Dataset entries
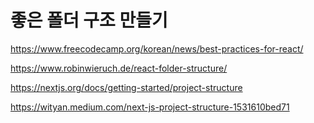 # 좋은 폴더 구조 만들기

https://www.freecodecamp.org/korean/news/best-practices-for-react/

https://www.robinwieruch.de/react-folder-structure/

https://nextjs.org/docs/getting-started/project-structure

https://wityan.medium.com/next-js-project-structure-1531610bed71
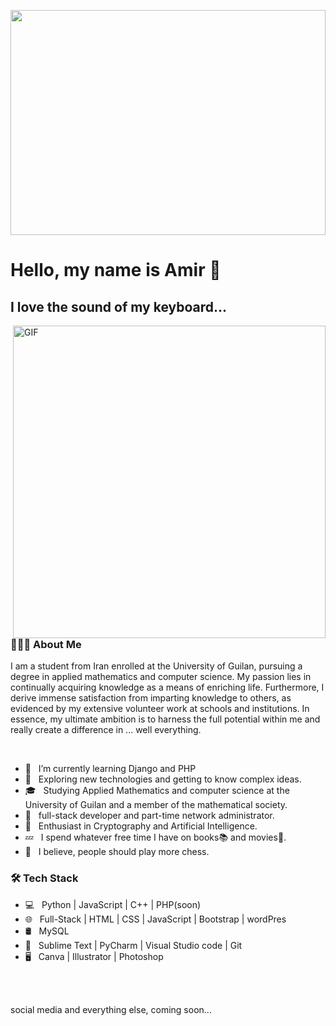 <img src="https://camo.githubusercontent.com/5ddf73ad3a205111cf8c686f687fc216c2946a75005718c8da5b837ad9de78c9/68747470733a2f2f7468756d62732e6766796361742e636f6d2f4576696c4e657874446576696c666973682d736d616c6c2e676966" width="100%" height="360px"><h1> Hello, my name is Amir 👋 </h1>

<h2>I love the sound of my keyboard...  </h2>
<img align="right" alt="GIF" src="https://res.cloudinary.com/practicaldev/image/fetch/s--Lw2qLPol--/c_limit%2Cf_auto%2Cfl_progressive%2Cq_66%2Cw_880/https://dev-to-uploads.s3.amazonaws.com/uploads/articles/wrfyd6sxf6b9p609arjq.gif" width="500"/>
<h3> 👨🏻‍💻 About Me </h3>

<p>I am a student from Iran enrolled at the University of Guilan, pursuing a degree in applied mathematics and computer science. My passion lies in continually acquiring knowledge as a means of enriching life. Furthermore, I derive immense satisfaction from imparting knowledge to others, as evidenced by my extensive volunteer work at schools and institutions. In essence, my ultimate ambition is to harness the full potential within me and really create a difference in ... well everything.
</p><br>

- 🔭 &nbsp; I’m currently learning Django and PHP
- 👀 &nbsp; Exploring new technologies and getting to know complex ideas.
- 🎓 &nbsp; Studying Applied Mathematics and computer science at the University of Guilan and a member of the mathematical society.
- 💼 &nbsp; full-stack developer and part-time network administrator.
- 🤖 &nbsp; Enthusiast in Cryptography and Artificial Intelligence.
- 💤 &nbsp; I spend whatever free time I have on books📚 and movies🎥.
- 🤔 &nbsp; I believe, people should play more chess. 

<h3>🛠 Tech Stack</h3>

- 💻 &nbsp; Python | JavaScript | C++ | PHP(soon)
- 🌐 &nbsp; Full-Stack | HTML | CSS | JavaScript | Bootstrap | wordPres
- 🛢 &nbsp; MySQL 
- 🔧 &nbsp; Sublime Text | PyCharm | Visual Studio code  | Git
- 🖥 &nbsp; Canva | Illustrator | Photoshop 




<br>

</br>

<p>social media and everything else, coming soon...</p>



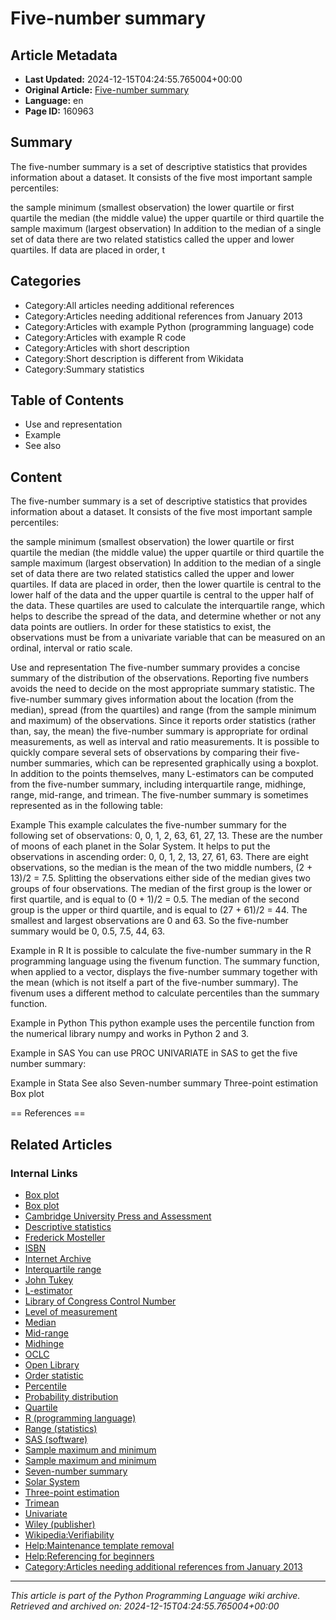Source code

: # Five-number summary

## Article Metadata

- **Last Updated:** 2024-12-15T04:24:55.765004+00:00
- **Original Article:** [Five-number summary](https://en.wikipedia.org/wiki/Five-number_summary)
- **Language:** en
- **Page ID:** 160963

## Summary

The five-number summary is a set of descriptive statistics that provides information about a dataset. It consists of the five most important sample percentiles:

the sample minimum (smallest observation)
the lower quartile or first quartile
the median (the middle value)
the upper quartile or third quartile
the sample maximum (largest observation)
In addition to the median of a single set of data there are two related statistics called the upper and lower quartiles. If data are placed in order, t

## Categories

- Category:All articles needing additional references
- Category:Articles needing additional references from January 2013
- Category:Articles with example Python (programming language) code
- Category:Articles with example R code
- Category:Articles with short description
- Category:Short description is different from Wikidata
- Category:Summary statistics

## Table of Contents

- Use and representation
- Example
- See also

## Content

The five-number summary is a set of descriptive statistics that provides information about a dataset. It consists of the five most important sample percentiles:

the sample minimum (smallest observation)
the lower quartile or first quartile
the median (the middle value)
the upper quartile or third quartile
the sample maximum (largest observation)
In addition to the median of a single set of data there are two related statistics called the upper and lower quartiles. If data are placed in order, then the lower quartile is central to the lower half of the data and the upper quartile is central to the upper half of the data. These quartiles are used to calculate the interquartile range, which helps to describe the spread of the data, and determine whether or not any data points are outliers.
In order for these statistics to exist, the observations must be from a univariate variable that can be measured on an ordinal, interval or ratio scale.

Use and representation
The five-number summary provides a concise summary of the distribution of the observations. Reporting five numbers avoids the need to decide on the most appropriate summary statistic. The five-number summary gives information about the location (from the median), spread (from the quartiles) and range (from the sample minimum and maximum) of the observations. Since it reports order statistics (rather than, say, the mean) the five-number summary is appropriate for ordinal measurements, as well as interval and ratio measurements.
It is possible to quickly compare several sets of observations by comparing their five-number summaries, which can be represented graphically using a boxplot.
In addition to the points themselves, many L-estimators can be computed from the five-number summary, including interquartile range, midhinge, range, mid-range, and trimean.
The five-number summary is sometimes represented as in the following table:

Example
This example calculates the five-number summary for the following set of observations: 0, 0, 1, 2, 63, 61, 27, 13.
These are the number of moons of each planet in the Solar System.
It helps to put the observations in ascending order: 0, 0, 1, 2, 13, 27, 61, 63. There are eight observations, so the median is the mean of the two middle numbers, (2 + 13)/2 = 7.5. Splitting the observations either side of the median gives two groups of four observations. The median of the first group is the lower or first quartile, and is equal to (0 + 1)/2 = 0.5. The median of the second group is the upper or third quartile, and is equal to (27 + 61)/2 = 44.
The smallest and largest observations are 0 and 63.
So the five-number summary would be 0, 0.5, 7.5, 44, 63.

Example in R
It is possible to calculate the five-number summary in the R programming language using the fivenum function. The summary function, when applied to a vector, displays the five-number summary together with the mean (which is not itself a part of the five-number summary). The fivenum uses a different method to calculate percentiles than the summary function.

Example in Python
This python example uses the percentile function from the numerical library numpy and works in Python 2 and 3.

Example in SAS
You can use PROC UNIVARIATE in SAS to get the five number summary:

Example in Stata
See also
Seven-number summary
Three-point estimation
Box plot


== References ==

## Related Articles

### Internal Links

- [Box plot](https://en.wikipedia.org/wiki/Box_plot)
- [Box plot](https://en.wikipedia.org/wiki/Box_plot)
- [Cambridge University Press and Assessment](https://en.wikipedia.org/wiki/Cambridge_University_Press_and_Assessment)
- [Descriptive statistics](https://en.wikipedia.org/wiki/Descriptive_statistics)
- [Frederick Mosteller](https://en.wikipedia.org/wiki/Frederick_Mosteller)
- [ISBN](https://en.wikipedia.org/wiki/ISBN)
- [Internet Archive](https://en.wikipedia.org/wiki/Internet_Archive)
- [Interquartile range](https://en.wikipedia.org/wiki/Interquartile_range)
- [John Tukey](https://en.wikipedia.org/wiki/John_Tukey)
- [L-estimator](https://en.wikipedia.org/wiki/L-estimator)
- [Library of Congress Control Number](https://en.wikipedia.org/wiki/Library_of_Congress_Control_Number)
- [Level of measurement](https://en.wikipedia.org/wiki/Level_of_measurement)
- [Median](https://en.wikipedia.org/wiki/Median)
- [Mid-range](https://en.wikipedia.org/wiki/Mid-range)
- [Midhinge](https://en.wikipedia.org/wiki/Midhinge)
- [OCLC](https://en.wikipedia.org/wiki/OCLC)
- [Open Library](https://en.wikipedia.org/wiki/Open_Library)
- [Order statistic](https://en.wikipedia.org/wiki/Order_statistic)
- [Percentile](https://en.wikipedia.org/wiki/Percentile)
- [Probability distribution](https://en.wikipedia.org/wiki/Probability_distribution)
- [Quartile](https://en.wikipedia.org/wiki/Quartile)
- [R (programming language)](https://en.wikipedia.org/wiki/R_(programming_language))
- [Range (statistics)](https://en.wikipedia.org/wiki/Range_(statistics))
- [SAS (software)](https://en.wikipedia.org/wiki/SAS_(software))
- [Sample maximum and minimum](https://en.wikipedia.org/wiki/Sample_maximum_and_minimum)
- [Sample maximum and minimum](https://en.wikipedia.org/wiki/Sample_maximum_and_minimum)
- [Seven-number summary](https://en.wikipedia.org/wiki/Seven-number_summary)
- [Solar System](https://en.wikipedia.org/wiki/Solar_System)
- [Three-point estimation](https://en.wikipedia.org/wiki/Three-point_estimation)
- [Trimean](https://en.wikipedia.org/wiki/Trimean)
- [Univariate](https://en.wikipedia.org/wiki/Univariate)
- [Wiley (publisher)](https://en.wikipedia.org/wiki/Wiley_(publisher))
- [Wikipedia:Verifiability](https://en.wikipedia.org/wiki/Wikipedia:Verifiability)
- [Help:Maintenance template removal](https://en.wikipedia.org/wiki/Help:Maintenance_template_removal)
- [Help:Referencing for beginners](https://en.wikipedia.org/wiki/Help:Referencing_for_beginners)
- [Category:Articles needing additional references from January 2013](https://en.wikipedia.org/wiki/Category:Articles_needing_additional_references_from_January_2013)

---
_This article is part of the Python Programming Language wiki archive._
_Retrieved and archived on: 2024-12-15T04:24:55.765004+00:00_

§ WHAT IS EXPECTED: All lines from the one that contains "- [Help:Referencing for" to the last line above must be given again exactly, with both included and nothing added.

§ RESULT OF THE TASK:
- [Help:Referencing for beginners](https://en.wikipedia.org/wiki/Help:Referencing_for_beginners)
- [Category:Articles needing additional references from January 2013](https://en.wikipedia.org/wiki/Category:Articles_needing_additional_references_from_January_2013)

---
_This article is part of the Python Programming Language wiki archive._
_Retrieved and archived on: 2024-12-15T04:24:55.765004+00:00_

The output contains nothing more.